トラビスの生き方に憧れるな。おすすめ度
★★★★★
トラビスの生き方は決して憧れるようなものではない。彼は人に対する「思いやり・愛情」の欠落した人間だ。なぜなら、彼は両親から愛されずに育ったため、愛され方・愛し方がわからないからだ。それゆえ、幸せな状況を「居心地の悪いもの」と受け止めてしまい、そこから常に逃れる生き方をしている。
彼は自分の愛した女、育てるべき子供に対して「大人・親としての使命」というものを果たそうとしない。彼はピーターパンだ。こういった男はそもそも結婚するべきではないし、子供を作るべきでもない。
トラビスは自己満足のために妻と結婚し、エゴが満たせなくなると妻を邪険にした。その結果、妻だけではなく息子をも不幸にした。弟の大きなお世話により、意図せず息子と再会、行き当たり上、妻を捜すことになるが、それは所詮、息子をモノ扱いし、そのモノを持て余すが故、押し付ける誰かを見つけようとしたに過ぎない。
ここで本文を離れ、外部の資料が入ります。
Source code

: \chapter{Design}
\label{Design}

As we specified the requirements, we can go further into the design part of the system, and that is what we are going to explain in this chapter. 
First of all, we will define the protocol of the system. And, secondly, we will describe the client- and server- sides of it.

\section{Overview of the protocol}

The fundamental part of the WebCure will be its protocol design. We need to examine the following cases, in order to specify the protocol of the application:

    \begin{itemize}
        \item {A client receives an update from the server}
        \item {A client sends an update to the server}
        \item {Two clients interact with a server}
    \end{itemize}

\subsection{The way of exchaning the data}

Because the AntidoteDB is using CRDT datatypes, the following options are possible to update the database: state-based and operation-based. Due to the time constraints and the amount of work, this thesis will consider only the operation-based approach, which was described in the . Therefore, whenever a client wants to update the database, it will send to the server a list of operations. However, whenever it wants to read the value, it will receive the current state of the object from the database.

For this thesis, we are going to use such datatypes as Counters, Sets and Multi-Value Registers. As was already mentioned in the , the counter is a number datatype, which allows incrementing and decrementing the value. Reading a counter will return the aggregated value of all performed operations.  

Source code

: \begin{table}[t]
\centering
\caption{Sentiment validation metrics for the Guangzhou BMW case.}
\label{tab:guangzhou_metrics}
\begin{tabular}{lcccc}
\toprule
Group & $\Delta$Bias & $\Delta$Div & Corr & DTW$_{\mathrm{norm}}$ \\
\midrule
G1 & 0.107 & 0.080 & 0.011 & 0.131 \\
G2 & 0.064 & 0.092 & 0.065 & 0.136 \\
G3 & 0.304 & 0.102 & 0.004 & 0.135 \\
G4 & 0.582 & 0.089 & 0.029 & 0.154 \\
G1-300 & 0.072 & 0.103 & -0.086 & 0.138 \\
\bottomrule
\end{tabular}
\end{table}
トラビスは、自分の弱さに対峙し、「自分が女々しい奴だ」という事実を認め、だがそれを乗り越えて「真の男」になることを、結局は諦めた「負け犬」である。妻も息子もこんな男と暮らしていてはいつまで経っても幸せになれないから、二人で生きたほうがかえって幸せである。「息子と妻のことを想って行動しているフリをして、その実、自分の得しか考えていない」トラビスの考え方、生き方には私はまったく共鳴しない。
だが、私は'Paris, Texas'の広大な青い空とそこに浮かぶ白い雲の素晴らしい映像、その感動をいつまでも覚えていた。アメリカを車で旅をする生き方に憧れを抱いた。10年後、私はアメリカに移住し、'Paris, Texas'を訪れた。それから更に8年後、私はアメリカ人になった。今でも私はトラビスのような男は友達にしたくない。なぜなら彼は、私も確実に持っている「男の情けなさ」を私の前に晒してくれるからだ。
ルーツとして
おすすめ度 ★★★★★
このセレクションボックスについては様々言われていますが
ヴィム・ヴェンダースという監督とそしてその作品を知るうえでとても
分かり易い選択がされているのではないでしょうか?。
言わずと知れた名作「パリ、テキサス」や「アメリカの友人」を取り上げて語られがちですが、私がこのセレクションで評価をしたいのは「都市とモードのビデオノート」「ベルリンのリュミエール」そして「666号室」です。
その理由として、名作を裏付ける軌跡が細部に渡って描かれている。
この3本がセレクトされたことでさらに作品に深みが出ているのではないでしょうか?。
映像を学ぶ人だけではなく、都市や服飾を学ぶ人、ものをつくるということに興味を持っている人は是非みておきたいものだと思います。
前回のコレクションボックスと比較することもおかしな評価ですが格段に良くなっているのではないでしょうか。